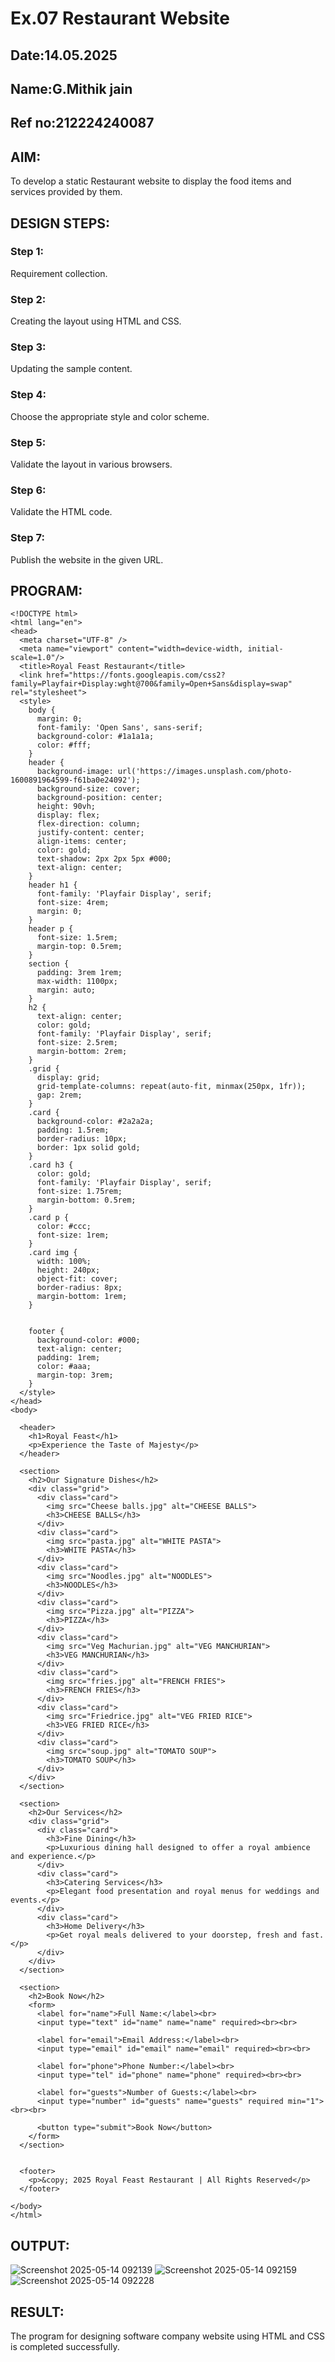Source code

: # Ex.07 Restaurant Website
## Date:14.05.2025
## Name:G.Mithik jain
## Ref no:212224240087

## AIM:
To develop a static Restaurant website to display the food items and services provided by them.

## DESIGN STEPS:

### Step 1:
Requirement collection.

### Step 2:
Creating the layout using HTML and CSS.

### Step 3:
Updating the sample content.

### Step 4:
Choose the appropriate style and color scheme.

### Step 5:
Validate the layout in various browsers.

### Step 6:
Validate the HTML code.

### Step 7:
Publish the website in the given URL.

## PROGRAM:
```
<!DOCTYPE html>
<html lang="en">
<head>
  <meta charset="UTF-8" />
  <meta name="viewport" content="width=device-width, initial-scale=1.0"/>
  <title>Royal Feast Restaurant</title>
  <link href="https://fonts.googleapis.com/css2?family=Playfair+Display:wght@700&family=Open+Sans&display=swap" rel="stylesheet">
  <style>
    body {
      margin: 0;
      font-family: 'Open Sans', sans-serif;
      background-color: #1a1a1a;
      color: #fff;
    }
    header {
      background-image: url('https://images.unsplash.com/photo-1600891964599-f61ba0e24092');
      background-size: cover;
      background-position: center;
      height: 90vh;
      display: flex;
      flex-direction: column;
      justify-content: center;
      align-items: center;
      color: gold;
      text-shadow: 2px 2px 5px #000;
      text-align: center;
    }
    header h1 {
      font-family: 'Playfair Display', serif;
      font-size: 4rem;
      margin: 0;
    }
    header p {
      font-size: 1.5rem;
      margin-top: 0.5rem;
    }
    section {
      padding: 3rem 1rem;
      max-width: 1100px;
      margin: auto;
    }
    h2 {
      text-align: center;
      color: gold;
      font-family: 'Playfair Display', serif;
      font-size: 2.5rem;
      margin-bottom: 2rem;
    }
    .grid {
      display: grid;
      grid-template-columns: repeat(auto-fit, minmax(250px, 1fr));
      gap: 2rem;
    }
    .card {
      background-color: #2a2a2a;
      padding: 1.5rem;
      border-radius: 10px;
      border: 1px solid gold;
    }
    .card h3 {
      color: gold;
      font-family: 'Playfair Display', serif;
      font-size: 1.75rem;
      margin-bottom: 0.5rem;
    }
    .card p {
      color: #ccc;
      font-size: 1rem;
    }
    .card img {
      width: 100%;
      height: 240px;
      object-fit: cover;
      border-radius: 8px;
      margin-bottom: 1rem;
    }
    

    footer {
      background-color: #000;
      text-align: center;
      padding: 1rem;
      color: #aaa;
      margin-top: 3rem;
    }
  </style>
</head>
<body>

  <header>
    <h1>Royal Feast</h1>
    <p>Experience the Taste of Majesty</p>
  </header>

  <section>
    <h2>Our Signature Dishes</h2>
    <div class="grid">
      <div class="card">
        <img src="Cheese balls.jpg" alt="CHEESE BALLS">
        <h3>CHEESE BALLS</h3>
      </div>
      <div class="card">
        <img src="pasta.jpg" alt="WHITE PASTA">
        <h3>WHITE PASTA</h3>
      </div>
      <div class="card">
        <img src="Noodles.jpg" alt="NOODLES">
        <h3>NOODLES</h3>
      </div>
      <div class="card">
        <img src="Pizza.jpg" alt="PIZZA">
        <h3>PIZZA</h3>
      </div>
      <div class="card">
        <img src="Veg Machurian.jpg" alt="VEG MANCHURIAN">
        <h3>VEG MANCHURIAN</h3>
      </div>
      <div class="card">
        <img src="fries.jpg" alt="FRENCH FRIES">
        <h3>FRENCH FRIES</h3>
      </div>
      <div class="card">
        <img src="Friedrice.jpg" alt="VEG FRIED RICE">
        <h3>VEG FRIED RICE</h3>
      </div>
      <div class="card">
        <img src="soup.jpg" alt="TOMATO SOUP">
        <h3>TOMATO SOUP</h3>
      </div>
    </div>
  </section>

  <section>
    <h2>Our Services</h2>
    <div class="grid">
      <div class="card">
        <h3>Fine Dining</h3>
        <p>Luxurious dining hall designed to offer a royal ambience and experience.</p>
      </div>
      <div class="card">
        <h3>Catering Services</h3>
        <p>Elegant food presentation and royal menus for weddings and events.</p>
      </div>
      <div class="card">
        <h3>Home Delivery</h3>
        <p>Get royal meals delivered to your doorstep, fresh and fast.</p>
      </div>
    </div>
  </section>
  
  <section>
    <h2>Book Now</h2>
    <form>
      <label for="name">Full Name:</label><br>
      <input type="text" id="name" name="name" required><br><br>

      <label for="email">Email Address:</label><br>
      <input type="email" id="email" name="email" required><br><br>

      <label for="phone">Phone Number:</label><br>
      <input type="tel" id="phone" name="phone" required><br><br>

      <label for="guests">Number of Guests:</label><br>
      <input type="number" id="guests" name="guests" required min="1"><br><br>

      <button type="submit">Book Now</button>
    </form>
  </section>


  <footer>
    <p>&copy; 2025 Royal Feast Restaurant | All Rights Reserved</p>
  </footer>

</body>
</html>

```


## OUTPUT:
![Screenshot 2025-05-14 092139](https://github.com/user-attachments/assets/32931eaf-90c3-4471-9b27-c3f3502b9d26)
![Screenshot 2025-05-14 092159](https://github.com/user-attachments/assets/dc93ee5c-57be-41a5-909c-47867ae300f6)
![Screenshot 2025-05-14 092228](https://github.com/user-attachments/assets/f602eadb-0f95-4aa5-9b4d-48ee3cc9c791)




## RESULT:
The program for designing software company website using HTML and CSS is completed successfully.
-------------------------
#### [Task to carry out]
Looking at the data above, how many lines hold the string "input"? Reply with only the number.

#### [Result of this exercise]
4